I arrived at the state hospital not as a novice any longer, but with approximately five years of direct clinical work under my belt as a psychiatric social worker. I had worked with families with issues involving mental illness and / or substance abuse related problems in a variety of contexts. However, I also realized very quickly that I was far from an expert in my field, and that there was much to learn in order to better assist my patients. These patients were a group of adults with diverse backgrounds whether it be race, religion, ethnicity, gender and sexuality, or socio-economics. The common denominator was that each person was struggling with mental illness and had committed a serious crime. However, even the mental illnesses that they were affected by, and were working on learning to manage, were diverse by diagnosis and by their personalized experiences. Often, the ongoing learning that I received came directly from these adults who were working on regaining self-control back into their lives involving either clarity of thought and / or significantly improved regulation over their mood states, be it from severe depression to intense internal agitation. These adults helped the clinicians best understand their experiences and their limitations / barriers to self-control. Together, we devised individualized plans to assist them toward making a true recovery including, and especially in, the areas involving self-governance.

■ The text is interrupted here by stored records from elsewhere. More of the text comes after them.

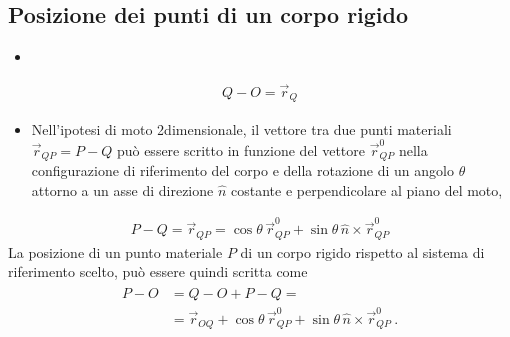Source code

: \documentclass[letterpaper,10pt,italian]{jupyterBook}
\begin{document}
\subsection{Posizione dei punti di un corpo rigido}
\label{\detokenize{ch/mechanics/kinematics-rigid:posizione-dei-punti-di-un-corpo-rigido}}\begin{itemize}
\item {} 
\sphinxAtStartPar
{}

\end{itemize}
\begin{equation*}
\begin{split}Q - O = \vec{r}_Q\end{split}
\end{equation*}\begin{itemize}
\item {} 
\sphinxAtStartPar
{} Nell’ipotesi di moto 2\sphinxhyphen{}dimensionale, il vettore tra due punti materiali \(\vec{r}_{QP} = P-Q\) può essere scritto in funzione del vettore \(\vec{r}_{QP}^0\) nella configurazione di riferimento del corpo e della rotazione di un angolo \(\theta\) attorno a un asse di direzione \(\hat{n}\) costante e perpendicolare al piano del moto,

\end{itemize}
\begin{equation*}
\begin{split}P - Q = \vec{r}_{QP} = \cos \theta \, \vec{r}_{QP}^0 + \sin \theta \, \hat{n} \times \vec{r}_{QP}^0\end{split}
\end{equation*}
\sphinxAtStartPar
La posizione di un punto materiale \(P\) di un corpo rigido rispetto al sistema di riferimento scelto, può essere quindi scritta come
\begin{equation*}
\begin{split}\begin{aligned}
    P - O & = Q - O + P - Q = \\
          & = \vec{r}_{OQ} + \cos \theta \, \vec{r}_{QP}^0 + \sin \theta \, \hat{n} \times \vec{r}_{QP}^0  \ .
  \end{aligned}\end{split}
\end{equation*}
\end{document}
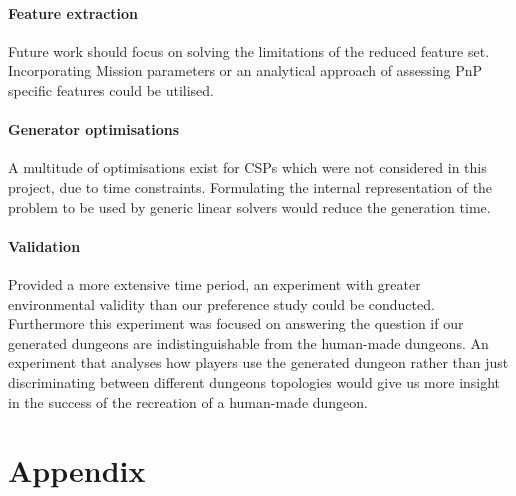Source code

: \documentclass{UoYCSproject}
\begin{document}
\subsubsection{Feature extraction}
Future work should focus on solving the limitations of the reduced feature set. Incorporating Mission parameters or an analytical approach of assessing PnP specific features could be utilised.

\subsubsection{Generator optimisations}
A multitude of optimisations exist for CSPs which were not considered in this project, due to time constraints. Formulating the internal representation of the problem to be used by generic linear solvers would reduce the generation time.

\subsubsection{Validation}
Provided a more extensive time period, an experiment with greater environmental validity than our preference study could be conducted.
Furthermore this experiment was focused on answering the question if our generated dungeons are indistinguishable from the human-made dungeons. An experiment that analyses how players use the generated dungeon rather than just discriminating between different dungeons topologies would give us more insight in the success of the recreation of a human-made dungeon.

\appendix
\chapter{Appendix}
\label{cha:aA}
\end{document}
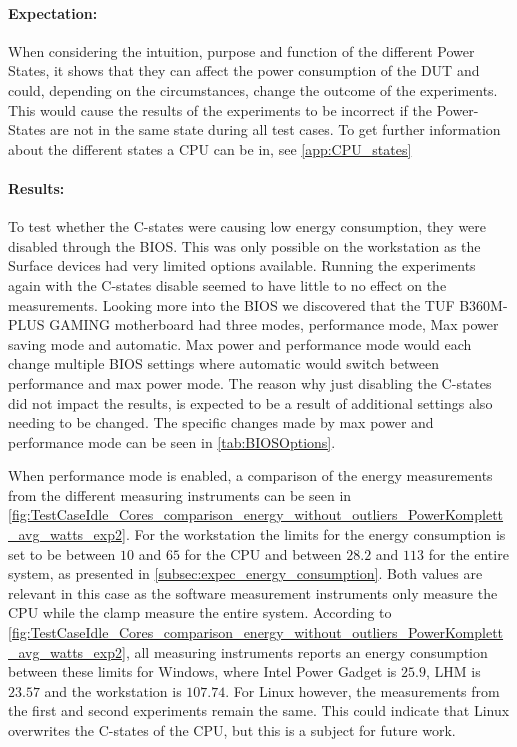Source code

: \paragraph*{Expectation:} When considering the intuition, purpose and function of the different Power States, it shows that they can affect the power consumption of the DUT and could, depending on the circumstances, change the outcome of the experiments. This would cause the results of the experiments to be incorrect if the Power-States are not in the same state during all test cases. To get further information about the different states a CPU can be in, see \cref{app:CPU_states}

\paragraph*{Results:} To test whether the C-states were causing low energy consumption, they were disabled through the  BIOS. This was only possible on the workstation as the Surface devices had very limited options available. Running the experiments again with the C-states disable seemed to have little to no effect on the measurements. Looking more into the BIOS we discovered that the TUF B360M-PLUS GAMING motherboard had three modes, performance mode, Max power saving mode and automatic. Max power and performance mode would each change multiple BIOS settings where automatic would switch between performance and max power mode. The reason why just disabling the C-states did not impact the results, is expected to be a result of additional settings also needing to be changed. The specific changes made by max power and performance mode can be seen in \cref{tab:BIOSOptions}.



When performance mode is enabled, a comparison of the energy measurements from the different measuring instruments can be seen in \cref{fig:TestCaseIdle_Cores_comparison_energy_without_outliers_PowerKomplett_avg_watts_exp2}. For the workstation the limits for the energy consumption is set to be between $10$ and $65$ for the CPU and between $28.2$ and $113$ for the entire system, as presented in \cref{subsec:expec_energy_consumption}. Both values are relevant in this case as the software measurement instruments only measure the CPU while the clamp measure the entire system. According to \cref{fig:TestCaseIdle_Cores_comparison_energy_without_outliers_PowerKomplett_avg_watts_exp2}, all measuring instruments reports an energy consumption between these limits for Windows, where Intel Power Gadget is $25.9$, LHM is $23.57$ and the workstation is $107.74$. For Linux however, the measurements from the first and second experiments remain the same. This could indicate that Linux overwrites the C-states of the CPU, but this is a subject for future work.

For decades, the formal term for these devised plans had been Relapse Prevention Plans. Under a newer approach, the Recovery Model, these plans became known as Wellness Recovery Action Plans (WRAP), but everyone still called them ‘relapse plans’ for short. It was an expected and significant part of each person’s overall discharge process, but the reality is that I never met anyone who came close to being seriously considered for release from the state hospital that was not GENUINELY focused on their relapse plan, which they understood was critical to their success of maintaining the gains they had made in their lives and avoiding setbacks. In part, they needed to have this plan to share with the clinical staff, but they also had to be able to answer questions relevant to it in a formal forensic interview in order for them to be considered for a discharge under a program called Conditional Release. However, the majority of these patients were extremely proud of the hard work which went into the establishing of their solid relapse plans. For each one of them, it deepened their understanding of themselves and how they can best maintain a positive quality of life once they are living in the community again. They are actually counting on these plans to manage their lives despite the normal stressors, twists, and turns which life has to serve up some days.
Most plans include elements of daily routines that provide structure that is consistent and helped each of them maintain, for example, an improved level of hygiene, one’s overall physical appearance, and taking their medications as prescribed. Often, when mental illness symptoms are strong and adversely effecting an individual, these basic daily functioning and routine events become a forgotten pursuit. Most of us take these things for granted every day as it becomes rote in your life. This isn’t true for someone whose mind can clinically detach from reality, wander, or become seriously intruded upon / interfered with while attempting to do these daily tasks. This is, unfortunately and too often, the image of a person that law enforcement comes in contact with when one’s mental illness is not being maintained well. If that person’s behavior becomes erratic or intrusive enough, they will bring attention to oneself from the police. The person may appear disheveled or dressed bizarrely with mixed matched clothing, and, if wearing makeup, it may be exaggerated.
Relapse prevention plans can be very extensive and need to be personalized to truly be meaningful. Relapse plans are filled with coping strategies and skills that an individual has created. Given the amount of space necessary to adequately address the varying components of these plans, I will continue to only discuss general elements in this blog and will be more specific in subsequent blogs. I plan to explore relapse components by major diagnostic areas such as depression, bipolar disorder with or without manic episodes, delusional thinking, hallucinatory experiences of all types, etc. Some other generalized features of relapse plans involve setting up strategies to becoming more “mindful” of the critical daily routines and learning how to maintain this state. Mindfulness is interpreted here as being in an increased state of conscious awareness and focus, often requiring things being done one thing at a time. Some mindful activities should likely include daily medications and vitamins, meal preparation, cleaning of bed area and overall living environment, exercise and maintenance of health issues, water consumption, napping and / or evening sleep patterns, etc.
In my experience, when people followed their relapse plans, they decisively lived happier, healthier, and more productive lives!! They maintained their freedom and liberties. They were rarely managing extreme emotions, i.e. suicidal ideation, and rarely needed to be hospitalized for their symptoms. They developed trusting relationships with the mental health professionals working with them. They were able to manage stressors more effectively. Overall, it clearly is a win-win for sure, in my humble opinion!!